Repository URL to install this package:

Details    
Size: Mime:
"""
Example: scikits.statsmodels.WLS

example is extended to look at the meaning of rsquared in WLS,
at outliers, compares with RLM and a short bootstrap

"""
import numpy as np
import scikits.statsmodels.api as sm
import matplotlib.pyplot as plt

data = sm.datasets.ccard.load()
data.exog = sm.add_constant(data.exog)
ols_fit = sm.OLS(data.endog, data.exog).fit()

# perhaps the residuals from this fit depend on the square of income
incomesq = data.exog[:,2]
plt.scatter(incomesq, ols_fit.resid)
plt.grid()


# If we think that the variance is proportional to income**2
# we would want to weight the regression by income
# the weights argument in WLS weights the regression by its square root
# and since income enters the equation, if we have income/income
# it becomes the constant, so we would want to perform
# this type of regression without an explicit constant in the design

#data.exog = data.exog[:,:-1]
wls_fit = sm.WLS(data.endog, data.exog[:,:-1], weights=1/incomesq).fit()

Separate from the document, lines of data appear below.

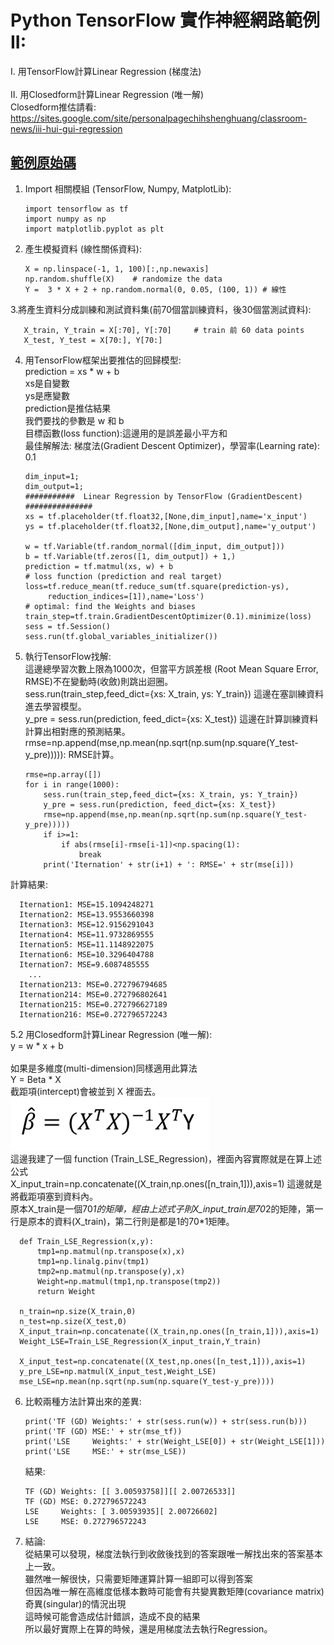 # Python TensorFlow 實作神經網路範例 II:</br>
I. 用TensorFlow計算Linear Regression (梯度法)</br></br>
II. 用Closedform計算Linear Regression (唯一解)</br>
    Closedform推估請看: https://sites.google.com/site/personalpagechihshenghuang/classroom-news/iii-hui-gui-regression</br>
## [範例原始碼](https://github.com/TommyHuang821/Deep-Learning-API-example/blob/master/TensorFlow/Main_tf_Regression.py) 

1. Import 相關模組 (TensorFlow, Numpy, MatplotLib): </br>

       import tensorflow as tf
       import numpy as np
       import matplotlib.pyplot as plt

2. 產生模擬資料 (線性關係資料): </br>

       X = np.linspace(-1, 1, 100)[:,np.newaxis]
       np.random.shuffle(X)    # randomize the data
       Y =  3 * X + 2 + np.random.normal(0, 0.05, (100, 1)) # 線性

3.將產生資料分成訓練和測試資料集(前70個當訓練資料，後30個當測試資料): </br>
 
       X_train, Y_train = X[:70], Y[:70]     # train 前 60 data points
       X_test, Y_test = X[70:], Y[70:]          

4. 用TensorFlow框架出要推估的回歸模型:</br> 
   prediction = xs * w + b </br> 
   xs是自變數 </br>
   ys是應變數 </br>
   prediction是推估結果 </br>
   我們要找的參數是 w 和 b </br>
   目標函數(loss function):這邊用的是誤差最小平方和 </br>
   最佳解解法: 梯度法(Gradient Descent Optimizer)，學習率(Learning rate): 0.1 </br>
   
       dim_input=1;
       dim_output=1;
       ###########  Linear Regression by TensorFlow (GradientDescent) ###############
       xs = tf.placeholder(tf.float32,[None,dim_input],name='x_input')
       ys = tf.placeholder(tf.float32,[None,dim_output],name='y_output')
       
       w = tf.Variable(tf.random_normal([dim_input, dim_output]))
       b = tf.Variable(tf.zeros([1, dim_output]) + 1,)
       prediction = tf.matmul(xs, w) + b
       # loss function (prediction and real target)
       loss=tf.reduce_mean(tf.reduce_sum(tf.square(prediction-ys),
            reduction_indices=[1]),name='Loss')
       # optimal: find the Weights and biases
       train_step=tf.train.GradientDescentOptimizer(0.1).minimize(loss)
       sess = tf.Session()
       sess.run(tf.global_variables_initializer())


5. 執行TensorFlow找解: </br>
   這邊總學習次數上限為1000次，但當平方誤差根 (Root Mean Square Error, RMSE)不在變動時(收斂)則跳出迴圈。 </br>
   sess.run(train_step,feed_dict={xs: X_train, ys: Y_train}) 這邊在塞訓練資料進去學習模型。 </br>
   y_pre = sess.run(prediction, feed_dict={xs: X_test}) 這邊在計算訓練資料計算出相對應的預測結果。</br>
   rmse=np.append(mse,np.mean(np.sqrt(np.sum(np.square(Y_test-y_pre))))): RMSE計算。</br>
      
       rmse=np.array([])
       for i in range(1000):
           sess.run(train_step,feed_dict={xs: X_train, ys: Y_train})
           y_pre = sess.run(prediction, feed_dict={xs: X_test})
           rmse=np.append(mse,np.mean(np.sqrt(np.sum(np.square(Y_test-y_pre)))))
           if i>=1:
               if abs(rmse[i]-rmse[i-1])<np.spacing(1):
                   break
           print('Iternation' + str(i+1) + ': RMSE=' + str(mse[i]))
  
  計算結果:
  
      Iternation1: MSE=15.1094248271
      Iternation2: MSE=13.9553660398
      Iternation3: MSE=12.9156291043
      Iternation4: MSE=11.9732869555
      Iternation5: MSE=11.1148922075
      Iternation6: MSE=10.3296404788
      Iternation7: MSE=9.6087485555
        ...
      Iternation213: MSE=0.272796794685
      Iternation214: MSE=0.272796802641
      Iternation215: MSE=0.272796627189
      Iternation216: MSE=0.272796572243
        
5.2  用Closedform計算Linear Regression (唯一解): </br> 
      y = w * x + b  </br></br> 
      如果是多維度(multi-dimension)同樣適用此算法 </br> 
      Y = Beta * X  </br> 
      截距項(intercept)會被並到 X 裡面去。 </br> 
      ![alt tag](https://github.com/TommyHuang821/Deep-Learning-API-example/blob/master/fig/Regression_ClosedForm.png)</br>
      這邊我建了一個 function (Train_LSE_Regression)，裡面內容實際就是在算上述公式 </br>
      X_input_train=np.concatenate((X_train,np.ones([n_train,1])),axis=1) 這邊就是將截距項塞到資料內。</br> 
      原本X_train是一個70*1的矩陣，經由上述式子則X_input_train是70*2的矩陣，第一行是原本的資料(X_train)，第二行則是都是1的70*1矩陣。</br> 

      def Train_LSE_Regression(x,y):
          tmp1=np.matmul(np.transpose(x),x)
          tmp1=np.linalg.pinv(tmp1)
          tmp2=np.matmul(np.transpose(y),x)
          Weight=np.matmul(tmp1,np.transpose(tmp2))
          return Weight

      n_train=np.size(X_train,0)
      n_test=np.size(X_test,0)
      X_input_train=np.concatenate((X_train,np.ones([n_train,1])),axis=1)
      Weight_LSE=Train_LSE_Regression(X_input_train,Y_train)

      X_input_test=np.concatenate((X_test,np.ones([n_test,1])),axis=1)
      y_pre_LSE=np.matmul(X_input_test,Weight_LSE)
      mse_LSE=np.mean(np.sqrt(np.sum(np.square(Y_test-y_pre))))
      
      
      
6. 比較兩種方法計算出來的差異:

       print('TF (GD) Weights:' + str(sess.run(w)) + str(sess.run(b)))
       print('TF (GD) MSE:' + str(mse_tf))
       print('LSE     Weights:' + str(Weight_LSE[0]) + str(Weight_LSE[1]))
       print('LSE     MSE:' + str(mse_LSE))
           
   結果:
   
       TF (GD) Weights: [[ 3.00593758]][[ 2.00726533]]
       TF (GD) MSE: 0.272796572243
       LSE     Weights: [ 3.00593935][ 2.00726602]
       LSE     MSE: 0.272796572243
       
7.  結論:        
   從結果可以發現，梯度法執行到收斂後找到的答案跟唯一解找出來的答案基本上一致。</br> 
   雖然唯一解很快，只需要矩陣運算計算一組即可以得到答案</br> 
   但因為唯一解在高維度低樣本數時可能會有共變異數矩陣(covariance matrix)奇異(singular)的情況出現</br> 
   這時候可能會造成估計錯誤，造成不良的結果</br> 
   所以最好實際上在算的時候，還是用梯度法去執行Regression。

# This however, leads to difficulties in interpreting the post-estimation
# statistics.  Statsmodels does not yet handle this elegantly, but
# the following may be more appropriate

# explained sum of squares
ess = wls_fit.uncentered_tss - wls_fit.ssr
# rsquared
rsquared = ess/wls_fit.uncentered_tss
# mean squared error of the model
mse_model = ess/(wls_fit.df_model + 1) # add back the dof of the constant
# f statistic
fvalue = mse_model/wls_fit.mse_resid
# adjusted r-squared
rsquared_adj = 1 -(wls_fit.nobs)/(wls_fit.df_resid)*(1-rsquared)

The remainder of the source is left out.